California to vote to abolish death penalty
Friday, April 27th, 2012Over half a million people (555,236) signed a petition in California to trigger an initiative proposing the abolition of the death penalty that will be put before the people in November's elections.
The announcement was made on Monday (April 23) by Debra Bowen, California Secretary of State, when the threshold required to bring an initiative was exceeded. The statute, which will now be put before the people of California, proposes to repeal the death penalty as a maximum punishment for people found guilty of murder, and replace it with life imprisonment without the possibility of parole. It will apply retroactively to people already sentenced to death.
While in prison, people found guilty of murder will be required to work, and their wages will be applied to victim restitution fines. This will create a $100 million (€75m) fund to be distributed to law enforcement agencies to help solve more murder and rape cases.
Jeanne Woodford, former warden at San Quentin state prison and the official proponent of the Savings, Accountability and Full Enforcement for California Act (the SAFE California Act), said that with this move, California is joining, “a nationwide trend.”
On Wednesday (April 25), Connecticut became the fifth state in five years to replace the death penalty, and in all, 18 US States have abolished it.
Ms Woodward, who oversaw four executions at San Quentin, said that the executions, “did not make any one of us safer. What they did do was consume millions of dollars in resources that would be better spent on solving crime.”
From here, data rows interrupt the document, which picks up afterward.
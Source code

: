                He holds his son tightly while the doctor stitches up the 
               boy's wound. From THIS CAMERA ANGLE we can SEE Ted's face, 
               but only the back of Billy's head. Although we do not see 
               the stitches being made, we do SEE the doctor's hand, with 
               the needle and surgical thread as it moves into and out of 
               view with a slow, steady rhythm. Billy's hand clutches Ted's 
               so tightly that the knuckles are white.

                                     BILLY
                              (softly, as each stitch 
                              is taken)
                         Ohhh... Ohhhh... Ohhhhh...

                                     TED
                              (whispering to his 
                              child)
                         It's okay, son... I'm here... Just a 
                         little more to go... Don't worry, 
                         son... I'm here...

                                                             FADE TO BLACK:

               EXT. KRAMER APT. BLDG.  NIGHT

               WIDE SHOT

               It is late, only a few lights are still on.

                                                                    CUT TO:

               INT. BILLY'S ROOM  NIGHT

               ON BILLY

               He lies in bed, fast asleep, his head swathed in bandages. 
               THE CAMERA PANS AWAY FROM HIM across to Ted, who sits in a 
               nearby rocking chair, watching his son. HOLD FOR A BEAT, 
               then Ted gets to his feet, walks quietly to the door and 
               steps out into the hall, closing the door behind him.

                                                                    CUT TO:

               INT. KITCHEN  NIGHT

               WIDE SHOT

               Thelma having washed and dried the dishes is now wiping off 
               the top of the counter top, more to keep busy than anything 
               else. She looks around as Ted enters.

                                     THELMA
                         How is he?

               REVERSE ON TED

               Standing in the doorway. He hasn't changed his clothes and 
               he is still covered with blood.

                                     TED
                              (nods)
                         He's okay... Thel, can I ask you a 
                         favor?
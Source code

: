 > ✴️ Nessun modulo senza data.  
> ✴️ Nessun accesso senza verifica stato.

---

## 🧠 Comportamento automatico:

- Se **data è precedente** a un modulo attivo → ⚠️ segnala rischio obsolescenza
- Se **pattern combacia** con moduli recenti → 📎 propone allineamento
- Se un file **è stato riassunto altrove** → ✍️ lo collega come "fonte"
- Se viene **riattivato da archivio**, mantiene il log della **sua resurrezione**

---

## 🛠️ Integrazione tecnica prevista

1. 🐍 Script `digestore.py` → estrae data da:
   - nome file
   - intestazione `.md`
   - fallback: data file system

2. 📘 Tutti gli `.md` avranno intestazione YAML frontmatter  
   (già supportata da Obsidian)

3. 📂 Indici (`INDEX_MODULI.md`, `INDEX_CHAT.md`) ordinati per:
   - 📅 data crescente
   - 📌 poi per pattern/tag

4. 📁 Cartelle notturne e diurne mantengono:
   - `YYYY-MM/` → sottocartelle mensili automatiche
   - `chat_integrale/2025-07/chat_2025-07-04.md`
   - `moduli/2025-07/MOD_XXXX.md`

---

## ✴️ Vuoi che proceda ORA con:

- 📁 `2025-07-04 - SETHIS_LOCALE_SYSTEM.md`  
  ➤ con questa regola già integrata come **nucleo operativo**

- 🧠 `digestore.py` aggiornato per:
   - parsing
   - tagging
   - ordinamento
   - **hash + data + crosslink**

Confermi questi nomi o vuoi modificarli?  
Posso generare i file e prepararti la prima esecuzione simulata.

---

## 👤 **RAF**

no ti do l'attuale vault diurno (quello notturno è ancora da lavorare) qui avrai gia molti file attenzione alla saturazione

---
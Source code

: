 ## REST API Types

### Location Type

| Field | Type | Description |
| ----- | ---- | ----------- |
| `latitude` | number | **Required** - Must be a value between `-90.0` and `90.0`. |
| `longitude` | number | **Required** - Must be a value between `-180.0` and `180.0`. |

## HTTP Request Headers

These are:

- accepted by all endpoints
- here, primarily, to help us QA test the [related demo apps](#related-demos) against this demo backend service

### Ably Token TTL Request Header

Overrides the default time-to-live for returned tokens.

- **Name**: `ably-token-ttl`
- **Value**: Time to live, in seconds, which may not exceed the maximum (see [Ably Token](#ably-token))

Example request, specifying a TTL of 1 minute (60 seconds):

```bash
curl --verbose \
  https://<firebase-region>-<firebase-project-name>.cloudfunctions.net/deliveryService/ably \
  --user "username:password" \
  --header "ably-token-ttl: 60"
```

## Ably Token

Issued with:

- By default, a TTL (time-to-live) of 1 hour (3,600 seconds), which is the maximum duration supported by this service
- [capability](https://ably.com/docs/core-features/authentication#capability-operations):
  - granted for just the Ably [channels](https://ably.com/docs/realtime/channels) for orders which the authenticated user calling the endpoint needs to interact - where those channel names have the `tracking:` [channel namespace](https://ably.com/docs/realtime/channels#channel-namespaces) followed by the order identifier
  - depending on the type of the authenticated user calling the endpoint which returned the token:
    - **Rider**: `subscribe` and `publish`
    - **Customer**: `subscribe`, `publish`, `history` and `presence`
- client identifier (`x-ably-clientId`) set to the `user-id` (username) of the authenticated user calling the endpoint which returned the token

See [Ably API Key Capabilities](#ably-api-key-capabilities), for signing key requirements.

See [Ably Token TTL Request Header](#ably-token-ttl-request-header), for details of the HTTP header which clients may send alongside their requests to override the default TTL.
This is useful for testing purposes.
“People are realising that justice, safety and the needs of victims are better served with life in prison without possibility of parole,” said Representative Gary Holder-Winfield, the lead proponent of the Connecticut bill to replace the death penalty.
Data from the Death Penalty Information Centre shows that at the start of the year, California had 723 inmates on death row. The US as a whole had 3,189. If the November measure passes, the sentences of these 723 prisoners will be commuted to life in prison without possibility of parole.
No inmate has been put to death in California since 2006, and a study in 2009 noted that the State was spending some €140m each year to keep death row and the death penalty infrastructure up and running, and that California's 13 executions cost taxpayers €3bn. The additional expense includes legal costs for expanded trials and appeals, and for housing inmates in single cells.
Across the US, the number of executions dropped to 43 last year from a peak of 98 in 1999, according to the Washington- based Death Penalty Information Centre. This year there have been 16 executions so far in the US, the most recent being Wednesday this week, when Thomas Kemp was executed by lethal injection in Arizona.